Sin reconocer los problemas para encontrar consensos dentro del bloque y los aliados, la excusa que puso el oficialismo para postergar el plenario de comisiones es que la cantidad de anotados para las audiencias requiere que se extiendan un día más de lo previsto en el plan A para el tratamiento express de la ley.
Una queja en el teléfono
Los primeros tanteos con sus aliados de la centroizquierda y el radicalismo K les hizo ver a los popes del kirchnerismo que no contarían con el quórum de 129 diputados necesarios para garantizar la sesión, si no se avienen a aplicar modificaciones más amplias de las que venían ofreciendo. A esa situación se suman las posturas críticas de los cinco chubutenses que integran sus filas y también piden reformas al texto. Otros dos votos ya los dan por perdido: el del salteño Marcelo López Arias, que dejó el bloque K y Graciela Camaño, que no desertó por ahora, pero adelantó su rechazo a la ley. Mientras que el mayor temor son las ausencias de muchos diputados que se produciría a la hora de votar. Según pudo constatar Parlamentario serían alrededor de siete legisladores.

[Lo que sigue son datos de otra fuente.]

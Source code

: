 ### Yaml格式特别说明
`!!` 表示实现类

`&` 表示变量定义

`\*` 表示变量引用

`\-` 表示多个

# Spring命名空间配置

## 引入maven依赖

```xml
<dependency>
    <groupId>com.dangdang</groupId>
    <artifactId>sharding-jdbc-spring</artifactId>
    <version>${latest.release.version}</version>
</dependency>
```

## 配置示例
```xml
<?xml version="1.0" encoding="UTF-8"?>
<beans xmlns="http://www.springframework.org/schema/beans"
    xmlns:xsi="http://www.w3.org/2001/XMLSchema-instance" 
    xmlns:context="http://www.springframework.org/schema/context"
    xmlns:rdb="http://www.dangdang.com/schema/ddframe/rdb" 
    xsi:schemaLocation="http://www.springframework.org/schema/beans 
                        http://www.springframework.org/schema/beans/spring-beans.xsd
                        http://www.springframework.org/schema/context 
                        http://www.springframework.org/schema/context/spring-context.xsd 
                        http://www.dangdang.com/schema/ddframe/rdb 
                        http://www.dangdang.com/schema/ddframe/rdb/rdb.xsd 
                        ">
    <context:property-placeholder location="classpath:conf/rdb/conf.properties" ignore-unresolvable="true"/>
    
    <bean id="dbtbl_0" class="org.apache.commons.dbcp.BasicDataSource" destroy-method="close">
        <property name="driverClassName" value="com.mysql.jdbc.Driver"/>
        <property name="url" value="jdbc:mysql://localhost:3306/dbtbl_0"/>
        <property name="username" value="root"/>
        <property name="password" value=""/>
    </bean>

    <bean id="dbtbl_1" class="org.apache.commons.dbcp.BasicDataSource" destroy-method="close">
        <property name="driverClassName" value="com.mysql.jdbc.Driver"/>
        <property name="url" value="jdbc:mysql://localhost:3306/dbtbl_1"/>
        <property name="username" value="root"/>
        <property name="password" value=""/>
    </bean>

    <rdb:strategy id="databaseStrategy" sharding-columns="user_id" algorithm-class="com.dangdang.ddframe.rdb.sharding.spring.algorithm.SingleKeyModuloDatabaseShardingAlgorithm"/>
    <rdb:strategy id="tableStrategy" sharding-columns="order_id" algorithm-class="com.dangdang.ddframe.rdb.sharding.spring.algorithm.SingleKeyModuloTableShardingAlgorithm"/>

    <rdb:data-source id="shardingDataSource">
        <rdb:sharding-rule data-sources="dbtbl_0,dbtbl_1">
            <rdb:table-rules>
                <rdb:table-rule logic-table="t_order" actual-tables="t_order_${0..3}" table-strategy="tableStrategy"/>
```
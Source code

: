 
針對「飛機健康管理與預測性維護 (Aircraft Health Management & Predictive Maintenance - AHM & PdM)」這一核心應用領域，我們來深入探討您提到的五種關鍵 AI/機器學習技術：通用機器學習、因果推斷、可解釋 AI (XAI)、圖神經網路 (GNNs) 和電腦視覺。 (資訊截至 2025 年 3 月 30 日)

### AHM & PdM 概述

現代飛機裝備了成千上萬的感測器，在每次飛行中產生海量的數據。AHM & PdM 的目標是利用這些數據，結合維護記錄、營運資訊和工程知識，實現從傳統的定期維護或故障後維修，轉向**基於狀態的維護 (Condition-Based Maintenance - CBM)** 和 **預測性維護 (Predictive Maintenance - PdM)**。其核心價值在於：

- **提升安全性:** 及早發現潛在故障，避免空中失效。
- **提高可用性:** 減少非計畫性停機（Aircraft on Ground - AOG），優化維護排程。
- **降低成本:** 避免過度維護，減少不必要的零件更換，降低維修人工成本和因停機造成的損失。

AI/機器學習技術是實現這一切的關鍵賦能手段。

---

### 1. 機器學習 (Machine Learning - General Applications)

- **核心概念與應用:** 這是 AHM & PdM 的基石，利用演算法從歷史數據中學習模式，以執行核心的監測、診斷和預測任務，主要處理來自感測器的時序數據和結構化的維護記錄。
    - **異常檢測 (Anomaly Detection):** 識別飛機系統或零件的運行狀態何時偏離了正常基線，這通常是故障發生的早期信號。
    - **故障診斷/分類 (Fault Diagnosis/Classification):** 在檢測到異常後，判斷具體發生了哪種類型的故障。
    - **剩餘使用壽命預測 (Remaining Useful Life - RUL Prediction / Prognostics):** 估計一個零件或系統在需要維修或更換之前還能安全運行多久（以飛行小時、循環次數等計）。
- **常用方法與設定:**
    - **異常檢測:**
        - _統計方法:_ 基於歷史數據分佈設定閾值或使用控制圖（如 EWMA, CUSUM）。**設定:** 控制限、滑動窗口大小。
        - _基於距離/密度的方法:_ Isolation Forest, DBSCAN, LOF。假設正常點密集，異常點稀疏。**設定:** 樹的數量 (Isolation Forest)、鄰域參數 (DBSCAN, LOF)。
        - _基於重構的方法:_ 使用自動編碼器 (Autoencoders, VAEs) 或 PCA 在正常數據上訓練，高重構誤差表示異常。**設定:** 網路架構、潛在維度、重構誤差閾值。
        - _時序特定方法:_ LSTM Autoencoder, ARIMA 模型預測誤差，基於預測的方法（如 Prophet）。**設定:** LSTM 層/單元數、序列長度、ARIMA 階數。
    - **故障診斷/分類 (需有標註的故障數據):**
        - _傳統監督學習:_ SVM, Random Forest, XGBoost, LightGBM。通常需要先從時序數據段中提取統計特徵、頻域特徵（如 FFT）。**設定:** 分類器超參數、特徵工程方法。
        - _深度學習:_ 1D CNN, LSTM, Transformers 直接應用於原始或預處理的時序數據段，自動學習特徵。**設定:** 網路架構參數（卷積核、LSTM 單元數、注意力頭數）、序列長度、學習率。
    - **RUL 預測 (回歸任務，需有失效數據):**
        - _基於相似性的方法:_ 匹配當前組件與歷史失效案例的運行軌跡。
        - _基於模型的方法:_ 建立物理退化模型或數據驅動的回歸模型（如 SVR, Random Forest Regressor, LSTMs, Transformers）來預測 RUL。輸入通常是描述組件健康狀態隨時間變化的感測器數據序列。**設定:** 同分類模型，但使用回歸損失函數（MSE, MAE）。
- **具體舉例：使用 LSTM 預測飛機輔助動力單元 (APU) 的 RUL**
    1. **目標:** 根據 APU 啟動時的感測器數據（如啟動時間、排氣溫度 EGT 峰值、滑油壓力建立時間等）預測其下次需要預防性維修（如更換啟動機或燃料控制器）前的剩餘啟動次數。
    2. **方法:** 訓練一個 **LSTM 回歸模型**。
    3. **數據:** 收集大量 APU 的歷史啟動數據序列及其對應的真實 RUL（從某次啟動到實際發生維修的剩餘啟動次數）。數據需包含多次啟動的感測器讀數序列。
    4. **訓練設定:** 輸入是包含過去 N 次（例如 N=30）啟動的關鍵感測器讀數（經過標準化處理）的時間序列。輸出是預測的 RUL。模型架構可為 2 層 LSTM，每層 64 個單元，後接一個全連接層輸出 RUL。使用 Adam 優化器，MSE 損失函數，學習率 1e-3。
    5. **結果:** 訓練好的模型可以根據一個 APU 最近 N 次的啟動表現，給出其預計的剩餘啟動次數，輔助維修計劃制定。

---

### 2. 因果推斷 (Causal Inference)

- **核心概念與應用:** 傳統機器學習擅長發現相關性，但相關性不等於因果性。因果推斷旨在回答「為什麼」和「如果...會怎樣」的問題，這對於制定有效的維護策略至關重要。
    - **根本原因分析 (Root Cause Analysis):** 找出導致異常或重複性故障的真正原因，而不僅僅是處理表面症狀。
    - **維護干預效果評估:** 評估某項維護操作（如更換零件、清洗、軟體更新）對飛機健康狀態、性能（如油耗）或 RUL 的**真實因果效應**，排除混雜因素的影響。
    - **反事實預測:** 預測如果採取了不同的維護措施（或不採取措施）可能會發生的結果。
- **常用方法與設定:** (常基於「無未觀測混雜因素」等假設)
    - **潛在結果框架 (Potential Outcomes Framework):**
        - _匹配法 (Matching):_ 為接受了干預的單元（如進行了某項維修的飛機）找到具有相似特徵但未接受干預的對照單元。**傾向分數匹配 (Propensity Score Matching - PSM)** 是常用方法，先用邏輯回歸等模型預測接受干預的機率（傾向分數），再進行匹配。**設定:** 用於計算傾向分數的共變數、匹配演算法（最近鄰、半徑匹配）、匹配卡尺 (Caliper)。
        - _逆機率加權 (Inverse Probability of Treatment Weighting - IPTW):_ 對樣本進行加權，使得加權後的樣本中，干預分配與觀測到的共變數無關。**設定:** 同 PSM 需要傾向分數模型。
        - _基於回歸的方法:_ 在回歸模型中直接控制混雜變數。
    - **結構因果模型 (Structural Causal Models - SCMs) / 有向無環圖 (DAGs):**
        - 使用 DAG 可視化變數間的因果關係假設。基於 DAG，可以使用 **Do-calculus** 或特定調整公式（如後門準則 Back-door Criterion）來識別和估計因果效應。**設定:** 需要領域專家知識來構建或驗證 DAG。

Ante este cuadro de realidad, los jefes del FpV dedicados a la negociación mostraron una estrategia de “flexibilidad” en la reunión con los diputados de Encuentro Popular y Social Ariel Basteiro, Vilma Ibarra y Victoria Donda, quienes a pesar de ser el sector más afín al Gobierno, plantearon críticas a un punto que para el Ejecutivo era inamovible: el ingreso al mapa de los medios de las telefónicas. Sin embargo, antes tantas críticas y la posibilidad de que los aliados no den quórum –como ya adelantó Claudio Lozano- y luego apoyen la votación de la ley en general y en el análisis de cada artículo se plieguen a la oposición para hacer caer artículos que integran el núcleo duro del proyecto, se analizan introducir varios cambios no previstos.

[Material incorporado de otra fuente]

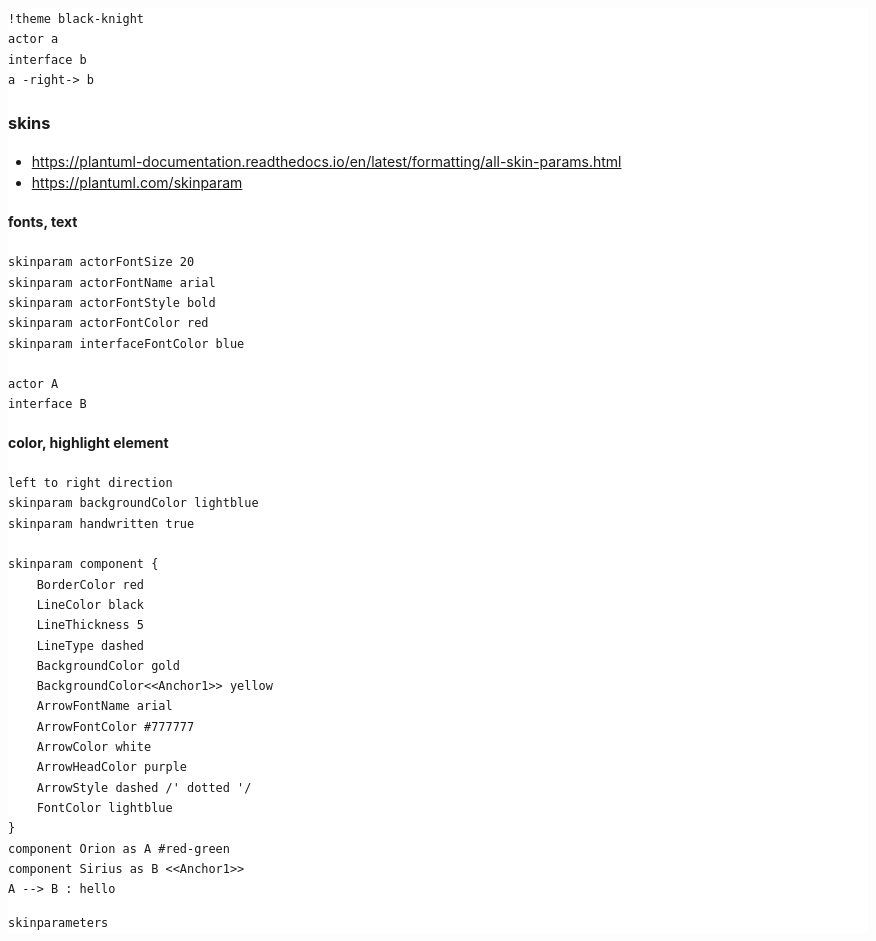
 ```plantuml
```
```plantuml
!theme black-knight
actor a
interface b 
a -right-> b
```
### skins
* https://plantuml-documentation.readthedocs.io/en/latest/formatting/all-skin-params.html
* https://plantuml.com/skinparam
#### fonts, text 
```plantuml
skinparam actorFontSize 20
skinparam actorFontName arial
skinparam actorFontStyle bold
skinparam actorFontColor red
skinparam interfaceFontColor blue

actor A
interface B
```
#### color, highlight element
```plantuml
left to right direction
skinparam backgroundColor lightblue
skinparam handwritten true

skinparam component {    
    BorderColor red
    LineColor black
    LineThickness 5
    LineType dashed
    BackgroundColor gold
    BackgroundColor<<Anchor1>> yellow
    ArrowFontName arial
    ArrowFontColor #777777
    ArrowColor white 
    ArrowHeadColor purple
    ArrowStyle dashed /' dotted '/
    FontColor lightblue    
} 
component Orion as A #red-green 
component Sirius as B <<Anchor1>>
A --> B : hello
```
```plantuml
skinparameters 
```

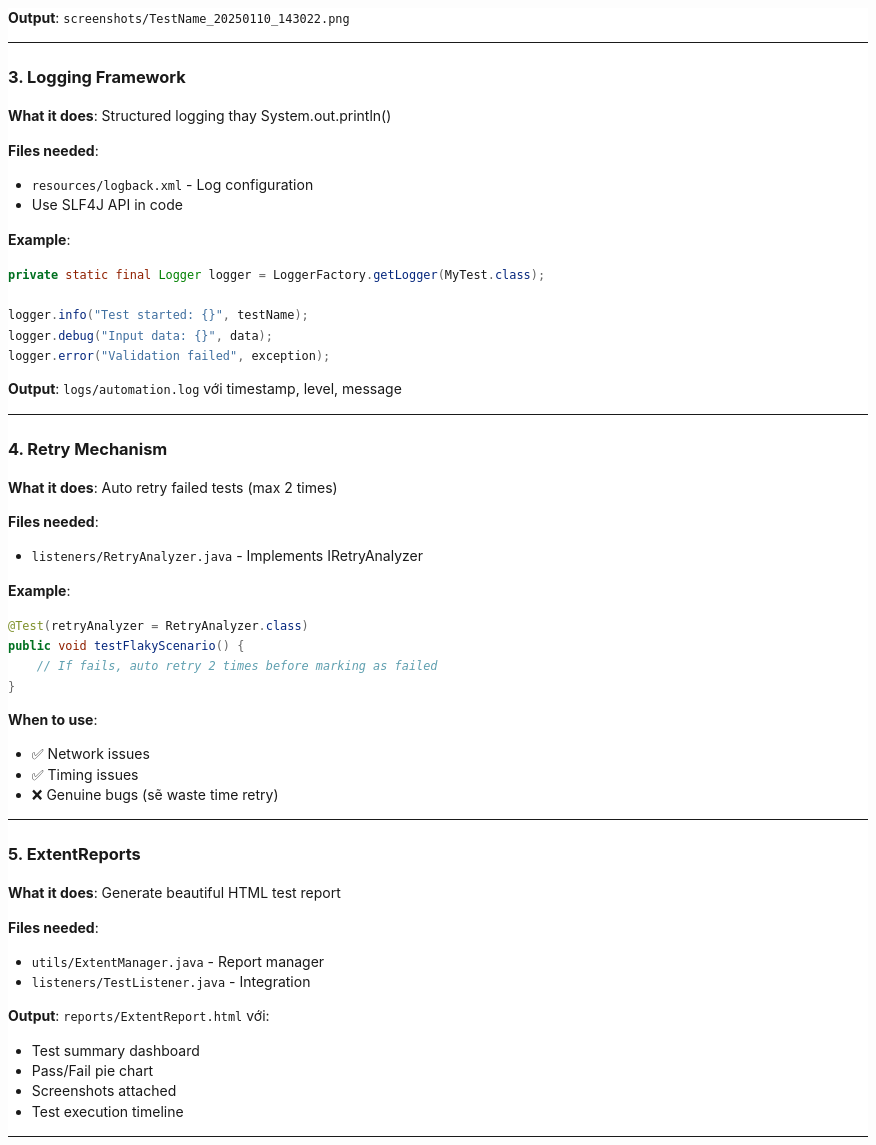 **Output**: `screenshots/TestName_20250110_143022.png`

---

### 3. Logging Framework

**What it does**: Structured logging thay System.out.println()

**Files needed**:
- `resources/logback.xml` - Log configuration
- Use SLF4J API in code

**Example**:
```java
private static final Logger logger = LoggerFactory.getLogger(MyTest.class);

logger.info("Test started: {}", testName);
logger.debug("Input data: {}", data);
logger.error("Validation failed", exception);
```

**Output**: `logs/automation.log` với timestamp, level, message

---

### 4. Retry Mechanism

**What it does**: Auto retry failed tests (max 2 times)

**Files needed**:
- `listeners/RetryAnalyzer.java` - Implements IRetryAnalyzer

**Example**:
```java
@Test(retryAnalyzer = RetryAnalyzer.class)
public void testFlakyScenario() {
    // If fails, auto retry 2 times before marking as failed
}
```

**When to use**:
- ✅ Network issues
- ✅ Timing issues
- ❌ Genuine bugs (sẽ waste time retry)

---

### 5. ExtentReports

**What it does**: Generate beautiful HTML test report

**Files needed**:
- `utils/ExtentManager.java` - Report manager
- `listeners/TestListener.java` - Integration

**Output**: `reports/ExtentReport.html` với:
- Test summary dashboard
- Pass/Fail pie chart
- Screenshots attached
- Test execution timeline

---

En el repaso de las posibles reformas se barajó prorrogar el plazo para que los multimedios se desprendan de sus frecuencias. El año que prescribe la ley sería para formular la propuesta de venta. Y a las compañías telefónicas no se les permitiría entrar de inmediato, sino en un período de dos a cuatro años. Lo que no quedó claro es si se las habilitará a contar con TV abierta, además de cables, como se deslizó sigilosamente en el texto. También se abrió la posibilidad de darle al Congreso la potestad de avalar el resultado de la revisión bianual de las licencias.
Más allá de las complicadas negociaciones, en la Cámara de Diputados se aprobaría el proyecto de ley antes del 10 de diciembre, pero si los Kirchner deciden forzar la votación y apurar los tiempos, en el Senado no tendría mejor suerte y la madre de todas la batalla se perdería.